BEGIN

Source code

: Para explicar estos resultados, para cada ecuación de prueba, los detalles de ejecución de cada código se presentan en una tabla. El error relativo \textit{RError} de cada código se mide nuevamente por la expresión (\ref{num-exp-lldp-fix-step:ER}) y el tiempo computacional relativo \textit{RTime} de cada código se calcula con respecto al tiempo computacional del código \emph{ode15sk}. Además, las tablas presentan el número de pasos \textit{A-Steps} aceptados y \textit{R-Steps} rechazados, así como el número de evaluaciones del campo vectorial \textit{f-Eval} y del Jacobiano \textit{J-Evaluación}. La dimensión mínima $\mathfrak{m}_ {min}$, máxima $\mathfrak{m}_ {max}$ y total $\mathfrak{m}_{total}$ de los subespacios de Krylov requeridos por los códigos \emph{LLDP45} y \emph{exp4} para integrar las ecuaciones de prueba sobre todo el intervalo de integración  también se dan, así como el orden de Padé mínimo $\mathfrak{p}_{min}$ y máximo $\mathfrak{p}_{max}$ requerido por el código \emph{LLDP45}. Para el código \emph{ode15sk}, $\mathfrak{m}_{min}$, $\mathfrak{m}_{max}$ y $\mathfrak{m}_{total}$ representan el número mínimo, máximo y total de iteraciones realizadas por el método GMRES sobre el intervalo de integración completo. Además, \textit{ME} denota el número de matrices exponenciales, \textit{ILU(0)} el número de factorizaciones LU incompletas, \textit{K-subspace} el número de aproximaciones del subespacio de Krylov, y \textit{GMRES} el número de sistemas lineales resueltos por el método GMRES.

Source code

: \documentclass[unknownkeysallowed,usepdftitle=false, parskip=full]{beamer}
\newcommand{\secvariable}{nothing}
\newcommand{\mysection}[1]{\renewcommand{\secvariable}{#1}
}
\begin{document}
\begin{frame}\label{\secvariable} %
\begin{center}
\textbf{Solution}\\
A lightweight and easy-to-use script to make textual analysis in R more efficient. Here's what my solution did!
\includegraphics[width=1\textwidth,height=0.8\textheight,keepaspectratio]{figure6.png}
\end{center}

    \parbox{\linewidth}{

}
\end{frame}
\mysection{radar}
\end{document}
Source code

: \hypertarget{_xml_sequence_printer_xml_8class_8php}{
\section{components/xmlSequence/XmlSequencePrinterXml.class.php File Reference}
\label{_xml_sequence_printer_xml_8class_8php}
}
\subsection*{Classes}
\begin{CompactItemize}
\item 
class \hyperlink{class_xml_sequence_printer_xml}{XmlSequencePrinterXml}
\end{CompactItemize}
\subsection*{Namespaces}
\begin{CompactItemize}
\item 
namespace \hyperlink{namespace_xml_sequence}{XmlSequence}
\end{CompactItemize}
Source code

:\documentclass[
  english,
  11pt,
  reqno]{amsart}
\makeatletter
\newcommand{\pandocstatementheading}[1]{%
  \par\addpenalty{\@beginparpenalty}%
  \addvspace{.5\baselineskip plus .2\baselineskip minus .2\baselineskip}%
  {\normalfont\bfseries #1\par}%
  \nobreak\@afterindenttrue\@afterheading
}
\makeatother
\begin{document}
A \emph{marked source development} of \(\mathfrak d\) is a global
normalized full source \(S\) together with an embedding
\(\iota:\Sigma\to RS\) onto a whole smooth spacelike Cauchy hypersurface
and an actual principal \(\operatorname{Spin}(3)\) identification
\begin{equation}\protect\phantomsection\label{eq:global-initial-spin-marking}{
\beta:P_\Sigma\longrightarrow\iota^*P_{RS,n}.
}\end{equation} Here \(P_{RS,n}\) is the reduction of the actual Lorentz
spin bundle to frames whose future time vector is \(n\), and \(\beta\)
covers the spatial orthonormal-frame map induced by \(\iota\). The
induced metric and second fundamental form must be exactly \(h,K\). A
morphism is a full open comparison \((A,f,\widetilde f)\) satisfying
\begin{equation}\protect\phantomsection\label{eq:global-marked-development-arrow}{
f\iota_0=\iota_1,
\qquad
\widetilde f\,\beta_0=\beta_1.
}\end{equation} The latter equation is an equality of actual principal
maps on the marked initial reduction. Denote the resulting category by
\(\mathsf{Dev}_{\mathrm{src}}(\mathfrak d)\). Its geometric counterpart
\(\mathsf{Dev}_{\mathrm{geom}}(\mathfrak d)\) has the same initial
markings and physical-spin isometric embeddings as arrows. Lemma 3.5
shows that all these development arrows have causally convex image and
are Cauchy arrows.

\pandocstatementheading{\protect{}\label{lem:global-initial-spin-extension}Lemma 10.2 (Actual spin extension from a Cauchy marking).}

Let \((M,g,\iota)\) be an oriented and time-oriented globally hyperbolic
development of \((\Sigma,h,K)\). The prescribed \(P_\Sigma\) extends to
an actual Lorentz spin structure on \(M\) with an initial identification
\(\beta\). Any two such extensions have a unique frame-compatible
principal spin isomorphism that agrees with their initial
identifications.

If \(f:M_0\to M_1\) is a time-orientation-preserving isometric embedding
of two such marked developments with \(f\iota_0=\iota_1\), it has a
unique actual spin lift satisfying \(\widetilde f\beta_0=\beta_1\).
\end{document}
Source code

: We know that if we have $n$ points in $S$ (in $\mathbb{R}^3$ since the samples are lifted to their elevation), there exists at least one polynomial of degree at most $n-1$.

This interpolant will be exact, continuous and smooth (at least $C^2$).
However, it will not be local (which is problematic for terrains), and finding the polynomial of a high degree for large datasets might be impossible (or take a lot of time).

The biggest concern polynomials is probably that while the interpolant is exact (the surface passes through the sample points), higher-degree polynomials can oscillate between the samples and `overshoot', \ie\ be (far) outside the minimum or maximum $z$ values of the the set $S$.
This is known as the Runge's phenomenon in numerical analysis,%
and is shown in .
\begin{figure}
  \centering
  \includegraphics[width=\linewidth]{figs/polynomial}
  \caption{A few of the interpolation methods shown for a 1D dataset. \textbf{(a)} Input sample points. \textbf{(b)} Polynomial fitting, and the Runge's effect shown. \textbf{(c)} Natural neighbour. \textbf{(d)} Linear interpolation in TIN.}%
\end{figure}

END

In the entries above, find each line with the word "phantomsection" and copy it.

• [FINISHED TASK]:
\begin{equation}\protect\phantomsection\label{eq:global-initial-spin-marking}{
\begin{equation}\protect\phantomsection\label{eq:global-marked-development-arrow}{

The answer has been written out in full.